Basketball New Zealand believe NBA draftee Steven Adams is a potential golden goose for the game in this country.
However, the national body are the first to admit they're unsure exactly how the sport can leverage its new star or when he will be able to play for the Tall Blacks.
"Its a huge fillip for basketball through the shear attention that he's getting," BBNZ chief executive Iain Potter said. "The drama associated with his [No 12] pick in the draft has really put the sport in the spotlight."
Simply by being drafted by the Oklahoma City Thunder, Adams had provided massive boost to the sport in aspirational terms, Potter said.
Leveraging his new found fame financially was more complicated with Adams' affairs under the control of his management company Wasserman Media Group.
Potter hopes to make contact with the company, but said he was "realistic" about where BBNZ would sit in the pecking order.
"On a more formal level you are talking about promotions and advertising.
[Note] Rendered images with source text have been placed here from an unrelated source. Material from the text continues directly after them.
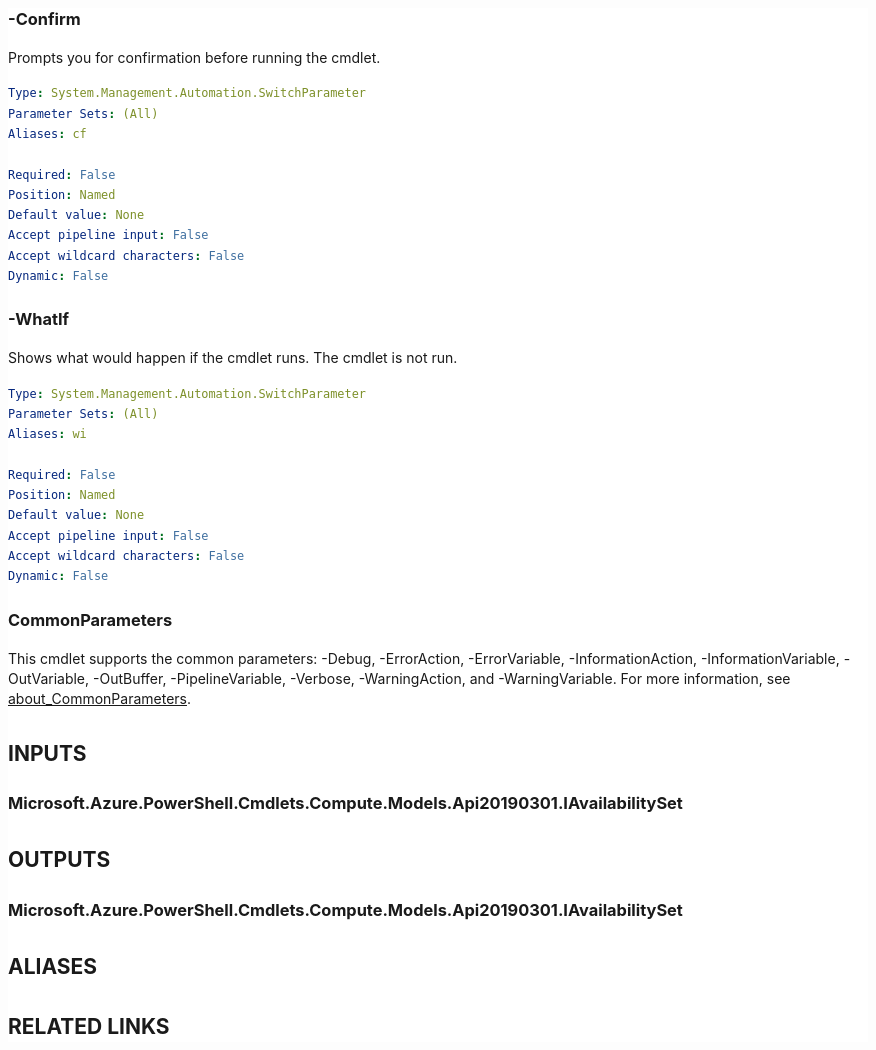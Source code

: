 ### -Confirm
Prompts you for confirmation before running the cmdlet.

```yaml
Type: System.Management.Automation.SwitchParameter
Parameter Sets: (All)
Aliases: cf

Required: False
Position: Named
Default value: None
Accept pipeline input: False
Accept wildcard characters: False
Dynamic: False
```

### -WhatIf
Shows what would happen if the cmdlet runs.
The cmdlet is not run.

```yaml
Type: System.Management.Automation.SwitchParameter
Parameter Sets: (All)
Aliases: wi

Required: False
Position: Named
Default value: None
Accept pipeline input: False
Accept wildcard characters: False
Dynamic: False
```

### CommonParameters
This cmdlet supports the common parameters: -Debug, -ErrorAction, -ErrorVariable, -InformationAction, -InformationVariable, -OutVariable, -OutBuffer, -PipelineVariable, -Verbose, -WarningAction, and -WarningVariable. For more information, see [about_CommonParameters](http://go.microsoft.com/fwlink/?LinkID=113216).

## INPUTS

### Microsoft.Azure.PowerShell.Cmdlets.Compute.Models.Api20190301.IAvailabilitySet

## OUTPUTS

### Microsoft.Azure.PowerShell.Cmdlets.Compute.Models.Api20190301.IAvailabilitySet

## ALIASES

## RELATED LINKS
We'd love for him to contribute, but we need to be fair to him," he said.
"He'll be hugely in demand and his world changed [when he was drafted]. We have to be mindful of our expectations. They need to be realistic, but there are lots of ways we can leverage simply off the fact that he's made it."
One of Potter's first enquiries will be whether Adams will be in New Zealand when the Tall Blacks play their first match on home soil in four years against Australia on August 14.
BBNZ would like to see Adams in a black singlet at some stage, but there are a number of obstacles in the short term.
"We don't expect him to be available in August, but... just to be at the game, sit in the stand, that would be a huge public relations boost for us," Potter said. "The desire to play for the country we hope will be important, but he has to look after himself first and foremost right now and establish himself, make sensible decisions for his career.
"He's right at the beginning and we'd like to think the Tall Blacks might be part of that in the future, but we need to be reasonable in what we expect."
The cost of insuring Adams against injury may be a major barrier to any regular international involvement.
"It's cost and availability, but its our understanding he would need to be covered," Potter said.